For the entries below, report the number of lines containing "have", without any other content.

··· Excerpted data ···

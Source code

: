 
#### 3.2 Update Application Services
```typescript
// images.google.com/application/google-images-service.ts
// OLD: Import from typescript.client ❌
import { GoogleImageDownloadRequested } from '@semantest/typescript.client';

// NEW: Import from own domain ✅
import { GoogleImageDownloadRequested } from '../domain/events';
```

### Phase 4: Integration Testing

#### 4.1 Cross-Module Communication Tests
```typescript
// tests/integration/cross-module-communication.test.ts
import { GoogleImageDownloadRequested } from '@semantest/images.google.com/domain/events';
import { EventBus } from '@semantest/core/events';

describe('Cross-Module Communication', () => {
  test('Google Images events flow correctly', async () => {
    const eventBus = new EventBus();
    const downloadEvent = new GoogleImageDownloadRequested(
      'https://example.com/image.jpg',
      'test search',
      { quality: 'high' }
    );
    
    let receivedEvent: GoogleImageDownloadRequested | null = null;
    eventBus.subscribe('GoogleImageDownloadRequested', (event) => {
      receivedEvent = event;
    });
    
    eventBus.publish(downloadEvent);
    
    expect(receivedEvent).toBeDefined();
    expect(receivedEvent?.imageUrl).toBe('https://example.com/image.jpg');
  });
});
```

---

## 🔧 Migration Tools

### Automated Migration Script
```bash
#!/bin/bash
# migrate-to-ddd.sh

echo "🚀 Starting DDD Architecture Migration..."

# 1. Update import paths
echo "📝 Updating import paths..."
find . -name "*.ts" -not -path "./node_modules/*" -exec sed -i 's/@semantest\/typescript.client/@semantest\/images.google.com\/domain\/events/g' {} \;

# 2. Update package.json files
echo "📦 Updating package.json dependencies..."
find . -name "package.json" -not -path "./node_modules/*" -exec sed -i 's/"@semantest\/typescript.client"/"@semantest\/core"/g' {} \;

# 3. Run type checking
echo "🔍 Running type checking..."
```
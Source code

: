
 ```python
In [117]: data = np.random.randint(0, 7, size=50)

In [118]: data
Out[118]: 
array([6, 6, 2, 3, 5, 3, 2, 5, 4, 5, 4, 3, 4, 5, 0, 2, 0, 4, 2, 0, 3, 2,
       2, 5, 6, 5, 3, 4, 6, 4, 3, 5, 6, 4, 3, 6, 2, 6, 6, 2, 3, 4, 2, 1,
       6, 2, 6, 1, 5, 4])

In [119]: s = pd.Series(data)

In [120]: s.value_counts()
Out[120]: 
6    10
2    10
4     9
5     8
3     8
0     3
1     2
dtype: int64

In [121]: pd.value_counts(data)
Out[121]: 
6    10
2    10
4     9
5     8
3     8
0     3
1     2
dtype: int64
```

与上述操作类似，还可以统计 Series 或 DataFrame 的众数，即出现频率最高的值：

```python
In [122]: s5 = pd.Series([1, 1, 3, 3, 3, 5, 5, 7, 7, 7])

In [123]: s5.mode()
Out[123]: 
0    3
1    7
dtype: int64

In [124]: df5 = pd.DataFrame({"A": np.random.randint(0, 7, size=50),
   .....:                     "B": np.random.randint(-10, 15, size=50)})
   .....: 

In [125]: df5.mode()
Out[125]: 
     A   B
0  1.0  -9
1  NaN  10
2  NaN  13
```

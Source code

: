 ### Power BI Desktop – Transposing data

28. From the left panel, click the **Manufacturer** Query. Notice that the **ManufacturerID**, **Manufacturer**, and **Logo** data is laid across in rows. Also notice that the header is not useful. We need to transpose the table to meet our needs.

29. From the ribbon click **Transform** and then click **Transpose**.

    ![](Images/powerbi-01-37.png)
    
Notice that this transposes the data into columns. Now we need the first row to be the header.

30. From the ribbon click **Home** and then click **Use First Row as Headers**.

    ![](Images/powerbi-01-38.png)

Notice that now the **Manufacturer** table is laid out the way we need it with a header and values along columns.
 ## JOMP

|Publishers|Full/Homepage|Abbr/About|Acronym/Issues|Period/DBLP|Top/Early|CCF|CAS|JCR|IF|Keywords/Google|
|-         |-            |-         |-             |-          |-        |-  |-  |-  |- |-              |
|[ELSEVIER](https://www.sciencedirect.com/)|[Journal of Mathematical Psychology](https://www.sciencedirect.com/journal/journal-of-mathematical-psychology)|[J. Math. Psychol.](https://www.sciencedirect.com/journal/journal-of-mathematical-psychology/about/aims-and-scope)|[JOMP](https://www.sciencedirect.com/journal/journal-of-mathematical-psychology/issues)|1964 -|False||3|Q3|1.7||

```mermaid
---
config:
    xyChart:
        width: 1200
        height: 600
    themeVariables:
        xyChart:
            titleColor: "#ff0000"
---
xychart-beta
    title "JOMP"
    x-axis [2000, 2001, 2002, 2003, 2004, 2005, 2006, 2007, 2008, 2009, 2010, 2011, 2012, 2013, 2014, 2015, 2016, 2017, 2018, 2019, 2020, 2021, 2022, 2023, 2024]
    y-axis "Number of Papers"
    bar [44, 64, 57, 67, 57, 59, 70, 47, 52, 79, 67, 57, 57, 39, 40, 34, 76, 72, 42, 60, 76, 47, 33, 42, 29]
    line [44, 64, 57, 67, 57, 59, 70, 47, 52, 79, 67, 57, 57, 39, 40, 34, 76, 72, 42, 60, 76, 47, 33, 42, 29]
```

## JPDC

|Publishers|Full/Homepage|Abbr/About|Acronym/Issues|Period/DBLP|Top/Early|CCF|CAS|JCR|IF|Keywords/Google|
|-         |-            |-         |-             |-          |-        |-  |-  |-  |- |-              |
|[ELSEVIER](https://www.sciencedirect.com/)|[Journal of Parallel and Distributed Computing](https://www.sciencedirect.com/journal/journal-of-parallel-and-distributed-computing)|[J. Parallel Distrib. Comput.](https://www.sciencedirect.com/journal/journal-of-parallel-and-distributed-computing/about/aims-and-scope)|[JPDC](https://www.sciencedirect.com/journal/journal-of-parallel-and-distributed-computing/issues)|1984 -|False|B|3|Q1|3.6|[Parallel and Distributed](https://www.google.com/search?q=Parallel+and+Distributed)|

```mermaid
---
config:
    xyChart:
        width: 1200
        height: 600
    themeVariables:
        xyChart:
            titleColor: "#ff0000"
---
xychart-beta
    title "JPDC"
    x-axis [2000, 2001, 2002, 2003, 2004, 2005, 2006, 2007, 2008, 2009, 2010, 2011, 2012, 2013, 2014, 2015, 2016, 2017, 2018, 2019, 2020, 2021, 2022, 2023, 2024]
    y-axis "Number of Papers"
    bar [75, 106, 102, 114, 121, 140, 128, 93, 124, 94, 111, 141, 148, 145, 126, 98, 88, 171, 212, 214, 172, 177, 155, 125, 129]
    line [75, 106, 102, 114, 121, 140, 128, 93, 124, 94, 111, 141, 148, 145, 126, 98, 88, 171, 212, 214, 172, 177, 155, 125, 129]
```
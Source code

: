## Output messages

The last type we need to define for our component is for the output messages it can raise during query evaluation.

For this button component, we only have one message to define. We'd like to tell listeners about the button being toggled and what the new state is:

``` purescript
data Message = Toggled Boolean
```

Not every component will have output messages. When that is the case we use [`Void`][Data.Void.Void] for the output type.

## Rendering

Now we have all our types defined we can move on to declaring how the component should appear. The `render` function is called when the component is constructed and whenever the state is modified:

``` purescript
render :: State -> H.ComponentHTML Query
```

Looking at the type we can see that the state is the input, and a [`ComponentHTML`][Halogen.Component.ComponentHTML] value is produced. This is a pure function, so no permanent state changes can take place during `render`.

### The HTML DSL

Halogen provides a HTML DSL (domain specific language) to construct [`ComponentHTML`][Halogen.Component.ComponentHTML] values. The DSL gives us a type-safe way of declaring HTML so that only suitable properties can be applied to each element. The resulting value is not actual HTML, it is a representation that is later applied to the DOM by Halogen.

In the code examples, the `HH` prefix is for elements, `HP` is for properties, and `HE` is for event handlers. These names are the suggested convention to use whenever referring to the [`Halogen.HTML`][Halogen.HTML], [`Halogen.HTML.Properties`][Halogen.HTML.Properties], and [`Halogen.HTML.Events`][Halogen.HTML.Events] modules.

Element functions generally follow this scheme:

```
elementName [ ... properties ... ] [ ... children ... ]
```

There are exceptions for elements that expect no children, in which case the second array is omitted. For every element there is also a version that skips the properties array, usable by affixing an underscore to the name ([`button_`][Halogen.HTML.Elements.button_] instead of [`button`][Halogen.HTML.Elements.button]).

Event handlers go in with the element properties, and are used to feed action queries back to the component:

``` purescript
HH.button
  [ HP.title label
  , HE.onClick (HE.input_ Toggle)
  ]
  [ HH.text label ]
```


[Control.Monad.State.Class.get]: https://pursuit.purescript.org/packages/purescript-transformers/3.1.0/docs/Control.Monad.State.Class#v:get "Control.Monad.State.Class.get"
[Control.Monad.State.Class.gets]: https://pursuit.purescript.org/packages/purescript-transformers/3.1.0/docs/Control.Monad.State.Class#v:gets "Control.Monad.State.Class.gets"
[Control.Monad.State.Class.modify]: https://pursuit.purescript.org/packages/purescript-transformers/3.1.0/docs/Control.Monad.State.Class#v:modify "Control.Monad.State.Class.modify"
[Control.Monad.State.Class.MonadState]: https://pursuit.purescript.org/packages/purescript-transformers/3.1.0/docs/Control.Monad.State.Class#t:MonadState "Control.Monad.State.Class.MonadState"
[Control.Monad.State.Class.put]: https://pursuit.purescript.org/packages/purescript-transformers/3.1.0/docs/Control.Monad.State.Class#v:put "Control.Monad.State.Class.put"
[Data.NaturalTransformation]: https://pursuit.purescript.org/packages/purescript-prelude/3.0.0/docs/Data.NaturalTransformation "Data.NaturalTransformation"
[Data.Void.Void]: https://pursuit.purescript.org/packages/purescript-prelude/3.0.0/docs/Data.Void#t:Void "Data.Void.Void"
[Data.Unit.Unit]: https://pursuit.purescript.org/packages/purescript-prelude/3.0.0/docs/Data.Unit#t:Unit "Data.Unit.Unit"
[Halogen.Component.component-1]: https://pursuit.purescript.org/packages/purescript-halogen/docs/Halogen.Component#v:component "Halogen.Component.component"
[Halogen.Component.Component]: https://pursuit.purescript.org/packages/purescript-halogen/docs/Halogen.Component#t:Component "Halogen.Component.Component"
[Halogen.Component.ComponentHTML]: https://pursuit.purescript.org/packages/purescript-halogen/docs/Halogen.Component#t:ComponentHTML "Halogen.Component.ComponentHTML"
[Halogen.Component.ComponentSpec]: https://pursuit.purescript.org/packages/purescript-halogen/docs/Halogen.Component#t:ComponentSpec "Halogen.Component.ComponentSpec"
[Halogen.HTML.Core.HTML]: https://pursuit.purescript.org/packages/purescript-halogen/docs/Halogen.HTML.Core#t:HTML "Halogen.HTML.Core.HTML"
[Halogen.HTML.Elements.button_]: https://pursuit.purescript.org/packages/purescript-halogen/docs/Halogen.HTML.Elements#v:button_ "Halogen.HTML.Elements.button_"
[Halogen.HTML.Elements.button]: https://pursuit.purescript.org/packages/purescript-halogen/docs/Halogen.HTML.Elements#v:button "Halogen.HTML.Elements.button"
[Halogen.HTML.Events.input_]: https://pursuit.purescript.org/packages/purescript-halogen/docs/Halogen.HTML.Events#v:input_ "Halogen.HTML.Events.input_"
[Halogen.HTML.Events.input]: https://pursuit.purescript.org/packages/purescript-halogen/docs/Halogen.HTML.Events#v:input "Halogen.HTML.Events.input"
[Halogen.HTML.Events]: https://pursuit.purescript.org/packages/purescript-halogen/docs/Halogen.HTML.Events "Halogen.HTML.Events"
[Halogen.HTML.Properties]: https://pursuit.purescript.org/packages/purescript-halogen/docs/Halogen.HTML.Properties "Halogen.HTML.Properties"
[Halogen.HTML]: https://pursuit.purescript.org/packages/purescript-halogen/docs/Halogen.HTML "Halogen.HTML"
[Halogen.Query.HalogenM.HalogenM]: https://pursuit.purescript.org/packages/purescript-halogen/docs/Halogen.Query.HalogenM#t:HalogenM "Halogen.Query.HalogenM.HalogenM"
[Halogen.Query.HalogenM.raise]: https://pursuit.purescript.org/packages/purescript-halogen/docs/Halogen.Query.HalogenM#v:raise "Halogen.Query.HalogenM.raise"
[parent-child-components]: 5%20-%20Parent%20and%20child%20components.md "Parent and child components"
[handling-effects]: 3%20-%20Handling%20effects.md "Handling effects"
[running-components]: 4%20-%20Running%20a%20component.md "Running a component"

···

- **Reply to the exercise**: 3